The cleverness in arranging the false proof in the second link is that of blithely using $+$ to disguise the fact that you are really talking about $\cup$ and $\cap$ (union and intersection). Working with real numbers it is easy to go from $AB=0$ to "either $A=0$ or $B=0$."
Working with events or probabilities that reasoning is not valid.
It is indeed very easy to find events $M$ and $N$ such that
$P(M \cap N) = 0$ yet neither $P(M)$ nor $P(M)$ is zero.
For example, choose an integer $i$ uniformly randomly on $[1,10]$. Let event $M$ be "$4<i<9$" so $P(M) = \frac25$. Let event $N$ be "$i$ is a perfect square
" so $P(N)=\frac{3}{10}$. Here, $P(M\cap N) = 0$.
I would also have to say that for two reasons it is prohibitively unlikely that Fermat had this proof in mind. The first is that its flaw is so easy to spot; Fermat was neither careless nor dull.

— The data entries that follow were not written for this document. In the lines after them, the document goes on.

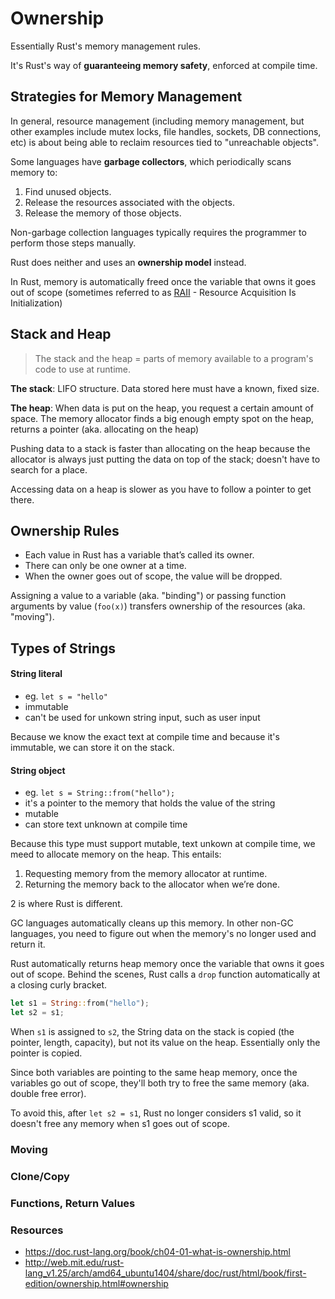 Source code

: # Ownership

Essentially Rust's memory management rules.

It's Rust's way of **guaranteeing memory safety**, enforced at compile time.

## Strategies for Memory Management

In general, resource management (including memory management, but other examples include mutex locks, file handles, sockets, DB connections, etc) is about being able to reclaim resources tied to "unreachable objects".

Some languages have **garbage collectors**, which periodically scans memory to:
1. Find unused objects.
1. Release the resources associated with the objects.
1. Release the memory of those objects.

Non-garbage collection languages typically requires the programmer to perform those steps manually.

Rust does neither and uses an **ownership model** instead.

In Rust, memory is automatically freed once the variable that owns it goes out of scope (sometimes referred to as [RAII](https://en.wikipedia.org/wiki/Resource_acquisition_is_initialization) - Resource Acquisition Is Initialization)

## Stack and Heap

> The stack and the heap = parts of memory available to a program's code to use at runtime.

**The stack**: LIFO structure. Data stored here must have a known, fixed size.

**The heap**: When data is put on the heap, you request a certain amount of space. The memory allocator finds a big enough empty spot on the heap, returns a pointer (aka. allocating on the heap)

Pushing data to a stack is faster than allocating on the heap because the allocator is always just putting the data on top of the stack; doesn't have to search for a place.

Accessing data on a heap is slower as you have to follow a pointer to get there.

## Ownership Rules

- Each value in Rust has a variable that’s called its owner.
- There can only be one owner at a time.
- When the owner goes out of scope, the value will be dropped.

Assigning a value to a variable (aka. "binding") or passing function arguments by value (`foo(x)`) transfers ownership of the resources (aka. "moving").

## Types of Strings

#### String literal

- eg. `let s = "hello"`
- immutable
- can't be used for unkown string input, such as user input

Because we know the exact text at compile time and because it's immutable, we can store it on the stack.

#### String object

- eg. `let s = String::from("hello");`
- it's a pointer to the memory that holds the value of the string
- mutable
- can store text unknown at compile time

Because this type must support mutable, text unkown at compile time, we meed to allocate memory on the heap. This entails:

1. Requesting memory from the memory allocator at runtime.
1. Returning the memory back to the allocator when we’re done.

2 is where Rust is different.

GC languages automatically cleans up this memory. In other non-GC languages, you need to figure out when the memory's no longer used and return it.

Rust automatically returns heap memory once the variable that owns it goes out of scope. Behind the scenes, Rust calls a `drop` function automatically at a closing curly bracket.

```rust
let s1 = String::from("hello");
let s2 = s1;
```

When `s1` is assigned to `s2`, the String data on the stack is copied (the pointer, length, capacity), but not its value on the heap. Essentially only the pointer is copied.

Since both variables are pointing to the same heap memory, once the variables go out of scope, they'll both try to free the same memory (aka. double free error).

To avoid this, after `let s2 = s1`, Rust no longer considers s1 valid, so it doesn't free any memory when s1 goes out of scope.

### Moving

### Clone/Copy

### Functions, Return Values

### Resources
- https://doc.rust-lang.org/book/ch04-01-what-is-ownership.html
- http://web.mit.edu/rust-lang_v1.25/arch/amd64_ubuntu1404/share/doc/rust/html/book/first-edition/ownership.html#ownership
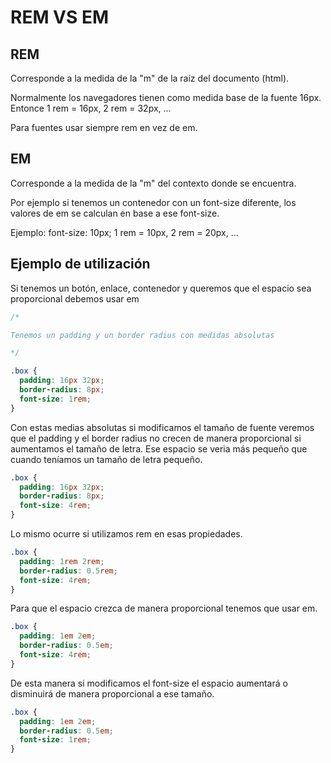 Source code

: # REM VS EM

## REM

Corresponde a la medida de la "m" de la raíz del documento (html).

Normalmente los navegadores tienen como medida base de la fuente 16px. Entonce 1 rem = 16px, 2 rem = 32px, ...

Para fuentes usar siempre rem en vez de em.

## EM

Corresponde a la medida de la "m" del contexto donde se encuentra.

Por ejemplo si tenemos un contenedor con un font-size diferente, los valores de em se calculan en base a ese font-size.

Ejemplo: font-size: 10px; 1 rem = 10px, 2 rem = 20px, ...

## Ejemplo de utilización

Si tenemos un botón, enlace, contenedor y queremos que el espacio sea proporcional debemos usar em

```css
/*

Tenemos un padding y un border radius con medidas absolutas

*/

.box {
  padding: 16px 32px;
  border-radius: 8px;
  font-size: 1rem;
}
```

Con estas medias absolutas si modificamos el tamaño de fuente veremos que el padding y el border radius no crecen de manera proporcional si aumentamos el tamaño de letra. Ese espacio se veria más pequeño que cuando teníamos un tamaño de letra pequeño.

```css
.box {
  padding: 16px 32px;
  border-radius: 8px;
  font-size: 4rem;
}
```

Lo mismo ocurre si utilizamos rem en esas propiedades.

```css
.box {
  padding: 1rem 2rem;
  border-radius: 0.5rem;
  font-size: 4rem;
}
```

Para que el espacio crezca de manera proporcional tenemos que usar em.

```css
.box {
  padding: 1em 2em;
  border-radius: 0.5em;
  font-size: 4rem;
}
```

De esta manera si modificamos el font-size el espacio aumentará o disminuirá de manera proporcional a ese tamaño.

```css
.box {
  padding: 1em 2em;
  border-radius: 0.5em;
  font-size: 1rem;
}
```
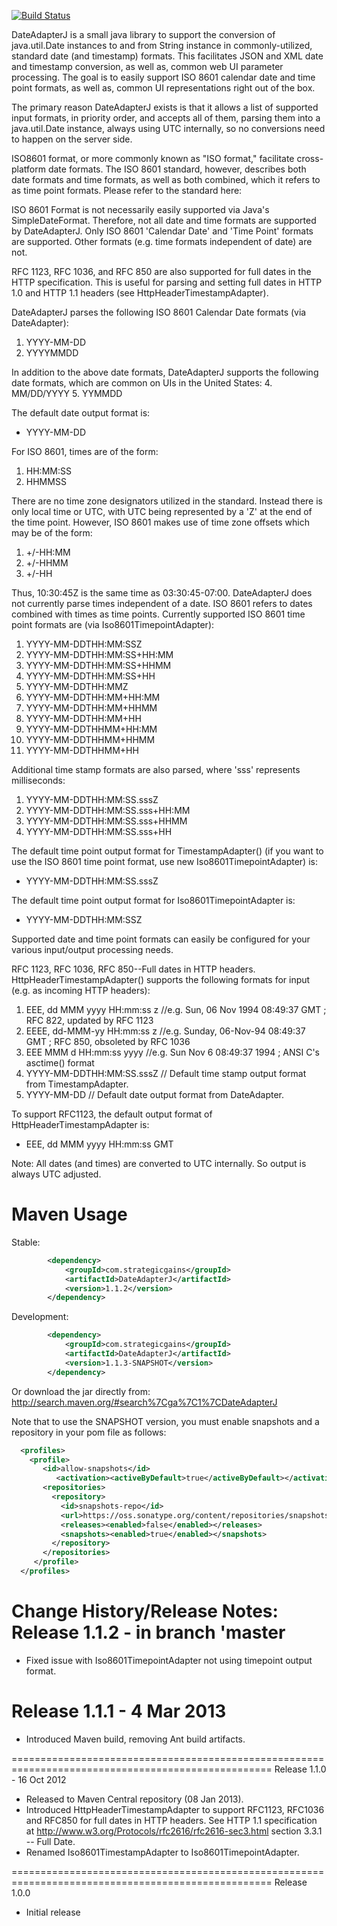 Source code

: [![Build Status](https://buildhive.cloudbees.com/job/tfredrich/job/DateAdapterJ/badge/icon)](https://buildhive.cloudbees.com/job/tfredrich/job/DateAdapterJ/)

DateAdapterJ is a small java library to support the conversion of java.util.Date instances
to and from String instance in commonly-utilized, standard date (and timestamp) formats.
This facilitates JSON and XML date and timestamp conversion, as well as, common web UI
parameter processing.   The goal is to easily support ISO 8601 calendar date and time
point formats, as well as, common UI representations right out of the box.

The primary reason DateAdapterJ exists is that it allows a list of supported input formats,
in priority order, and accepts all of them, parsing them into a java.util.Date instance,
always using UTC internally, so no conversions need to happen on the server side.

ISO8601 format, or more commonly known as "ISO format," facilitate cross-platform date
formats.  The ISO 8601 standard, however, describes both date formats and time formats, as
well as both combined, which it refers to as time point formats.  Please refer to the
standard here: 

ISO 8601 Format is not necessarily easily supported via Java's SimpleDateFormat.
Therefore, not all date and time formats are supported by DateAdapterJ.  Only ISO 8601
'Calendar Date' and 'Time Point' formats are supported.  Other formats (e.g. time formats
independent of date) are not.

RFC 1123, RFC 1036, and RFC 850 are also supported for full dates in the HTTP
specification.  This is useful for parsing and setting full dates in HTTP 1.0 and HTTP
1.1 headers (see HttpHeaderTimestampAdapter).

DateAdapterJ parses the following ISO 8601 Calendar Date formats (via DateAdapter):
1. YYYY-MM-DD
2. YYYYMMDD

In addition to the above date formats, DateAdapterJ supports the following date formats,
which are common on UIs in the United States:
4. MM/DD/YYYY
5. YYMMDD

The default date output format is:
* YYYY-MM-DD

For ISO 8601, times are of the form:
1. HH:MM:SS
2. HHMMSS

There are no time zone designators utilized in the standard.  Instead there is only local
time or UTC, with UTC being represented by a 'Z' at the end of the time point.  However,
ISO 8601 makes use of time zone offsets which may be of the form:
1. +/-HH:MM
2. +/-HHMM
3. +/-HH

Thus, 10:30:45Z is the same time as 03:30:45-07:00.  DateAdapterJ does not currently parse
times independent of a date.  ISO 8601 refers to dates combined with times as time points.
Currently supported ISO 8601 time point formats are (via Iso8601TimepointAdapter):

1.  YYYY-MM-DDTHH:MM:SSZ
2.  YYYY-MM-DDTHH:MM:SS+HH:MM
3.  YYYY-MM-DDTHH:MM:SS+HHMM
4.  YYYY-MM-DDTHH:MM:SS+HH
5.  YYYY-MM-DDTHH:MMZ
6.  YYYY-MM-DDTHH:MM+HH:MM
7.  YYYY-MM-DDTHH:MM+HHMM
8.  YYYY-MM-DDTHH:MM+HH
9.  YYYY-MM-DDTHHMM+HH:MM
10. YYYY-MM-DDTHHMM+HHMM
11. YYYY-MM-DDTHHMM+HH

Additional time stamp formats are also parsed, where 'sss' represents milliseconds:
1. YYYY-MM-DDTHH:MM:SS.sssZ
2. YYYY-MM-DDTHH:MM:SS.sss+HH:MM
3. YYYY-MM-DDTHH:MM:SS.sss+HHMM
4. YYYY-MM-DDTHH:MM:SS.sss+HH

The default time point output format for TimestampAdapter() (if you want to use the ISO
8601 time point format, use new Iso8601TimepointAdapter) is:
* YYYY-MM-DDTHH:MM:SS.sssZ

The default time point output format for Iso8601TimepointAdapter is:
* YYYY-MM-DDTHH:MM:SSZ

Supported date and time point formats can easily be configured for your various
input/output processing needs.

RFC 1123, RFC 1036, RFC 850--Full dates in HTTP headers.  HttpHeaderTimestampAdapter()
supports the following formats for input (e.g. as incoming HTTP headers):
1. EEE, dd MMM yyyy HH:mm:ss z	//e.g. Sun, 06 Nov 1994 08:49:37 GMT ; RFC 822, updated by RFC 1123
2. EEEE, dd-MMM-yy HH:mm:ss z	//e.g. Sunday, 06-Nov-94 08:49:37 GMT ; RFC 850, obsoleted by RFC 1036
3. EEE MMM d HH:mm:ss yyyy		//e.g. Sun Nov  6 08:49:37 1994 ; ANSI C's asctime() format
4. YYYY-MM-DDTHH:MM:SS.sssZ		// Default time stamp output format from TimestampAdapter.
5. YYYY-MM-DD					// Default date output format from DateAdapter.

To support RFC1123, the default output format of HttpHeaderTimestampAdapter is:
* EEE, dd MMM yyyy HH:mm:ss GMT 

Note: All dates (and times) are converted to UTC internally.  So output is always UTC adjusted.

Maven Usage
===========
Stable:
```xml
		<dependency>
			<groupId>com.strategicgains</groupId>
			<artifactId>DateAdapterJ</artifactId>
			<version>1.1.2</version>
		</dependency>
```
Development:
```xml
		<dependency>
			<groupId>com.strategicgains</groupId>
			<artifactId>DateAdapterJ</artifactId>
			<version>1.1.3-SNAPSHOT</version>
		</dependency>
```
Or download the jar directly from: 
http://search.maven.org/#search%7Cga%7C1%7CDateAdapterJ

Note that to use the SNAPSHOT version, you must enable snapshots and a repository in your pom file as follows:
```xml
  <profiles>
    <profile>
       <id>allow-snapshots</id>
          <activation><activeByDefault>true</activeByDefault></activation>
       <repositories>
         <repository>
           <id>snapshots-repo</id>
           <url>https://oss.sonatype.org/content/repositories/snapshots</url>
           <releases><enabled>false</enabled></releases>
           <snapshots><enabled>true</enabled></snapshots>
         </repository>
       </repositories>
     </profile>
  </profiles>
```

Change History/Release Notes:
Release 1.1.2 - in branch 'master
===================================================================================================
* Fixed issue with Iso8601TimepointAdapter not using timepoint output format.

Release 1.1.1 - 4 Mar 2013
===================================================================================================
* Introduced Maven build, removing Ant build artifacts.

===================================================================================================
Release 1.1.0 - 16 Oct 2012
* Released to Maven Central repository (08 Jan 2013).
* Introduced HttpHeaderTimestampAdapter to support RFC1123, RFC1036 and RFC850 for full dates in
  HTTP headers.  See HTTP 1.1 specification at http://www.w3.org/Protocols/rfc2616/rfc2616-sec3.html
  section 3.3.1 -- Full Date.
* Renamed Iso8601TimestampAdapter to Iso8601TimepointAdapter.

===================================================================================================
Release 1.0.0
* Initial release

The second is that it would easily have fit in the margin; much longer proofs were provided in that way.
Personally, I believe that Fermat's flawed proof was the one that would work if all complex integer fields were unique factorization domains; that is the sort of mistake (not anticipating a subtle and surprising future discovery) that a first-rate mathematician is vulnerable to.